● **Listed entries**:

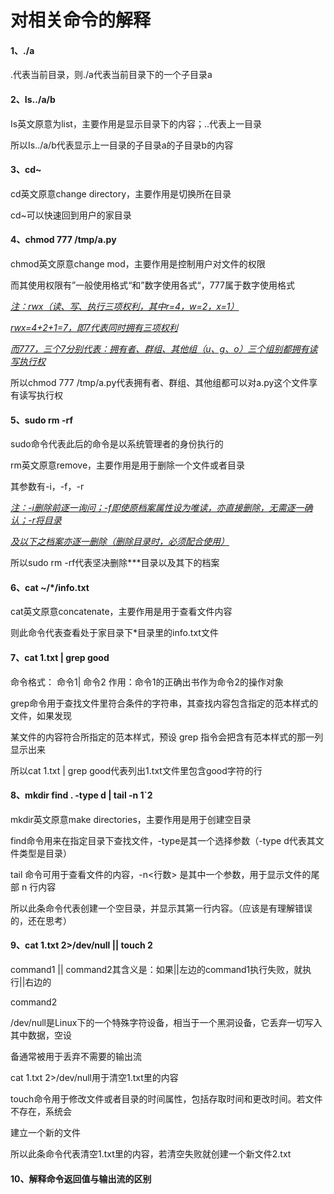 # **对相关命令的解释**

#### **1、./a**

.代表当前目录，则./a代表当前目录下的一个子目录a

#### **2、Is../a/b**

Is英文原意为list，主要作用是显示目录下的内容；..代表上一目录

所以Is../a/b代表显示上一目录的子目录a的子目录b的内容

#### **3、cd~**

cd英文原意change directory，主要作用是切换所在目录

cd~可以快速回到用户的家目录

#### **4、chmod 777 /tmp/a.py**

chmod英文原意change mod，主要作用是控制用户对文件的权限

而其使用权限有”一般使用格式“和”数字使用各式“，777属于数字使用格式

<u>*注：rwx（读、写、执行三项权利，其中r=4，w=2，x=1）*</u>

<u>*rwx=4+2+1=7，即7代表同时拥有三项权利*</u>

<u>*而777，三个7分别代表：拥有者、群组、其他组（u、g、o）三个组别都拥有读写执行权*</u>

所以chmod 777 /tmp/a.py代表拥有者、群组、其他组都可以对a.py这个文件享有读写执行权

#### **5、sudo rm -rf**

sudo命令代表此后的命令是以系统管理者的身份执行的

rm英文原意remove，主要作用是用于删除一个文件或者目录

其参数有-i，-f，-r

*<u>注：-i删除前逐一询问；-f即使原档案属性设为唯读，亦直接删除，无需逐一确认；-r将目录</u>*

*<u>及以下之档案亦逐一删除（删除目录时，必须配合使用）</u>*

所以sudo rm -rf代表坚决删除***目录以及其下的档案

#### **6、cat ~/*/info.txt**

cat英文原意concatenate，主要作用是用于查看文件内容

则此命令代表查看处于家目录下*目录里的info.txt文件

#### **7、cat 1.txt | grep good**

命令格式： 命令1| 命令2   作用：命令1的正确出书作为命令2的操作对象

grep命令用于查找文件里符合条件的字符串，其查找内容包含指定的范本样式的文件，如果发现

某文件的内容符合所指定的范本样式，预设 grep 指令会把含有范本样式的那一列显示出来

所以cat 1.txt | grep good代表列出1.txt文件里包含good字符的行

#### **8、mkdir find . -type d | tail -n 1`2**

mkdir英文原意make directories，主要作用是用于创建空目录

find命令用来在指定目录下查找文件，-type是其一个选择参数（-type d代表其文件类型是目录）

tail 命令可用于查看文件的内容，-n<行数> 是其中一个参数，用于显示文件的尾部 n 行内容

所以此条命令代表创建一个空目录，并显示其第一行内容。（应该是有理解错误的，还在思考）

#### **9、cat 1.txt 2>/dev/null || touch 2**

command1 || command2其含义是：如果||左边的command1执行失败，就执行||右边的

command2

/dev/null是Linux下的一个特殊字符设备，相当于一个黑洞设备，它丢弃一切写入其中数据，空设

备通常被用于丢弃不需要的输出流

cat 1.txt 2>/dev/null用于清空1.txt里的内容

touch命令用于修改文件或者目录的时间属性，包括存取时间和更改时间。若文件不存在，系统会

建立一个新的文件

所以此条命令代表清空1.txt里的内容，若清空失败就创建一个新文件2.txt

#### **10、解释命令返回值与输出流的区别**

● **About this task**: Your task is to count the lines of the records that contain "type". Answer with only that number.

● **Output of the exercise**: 2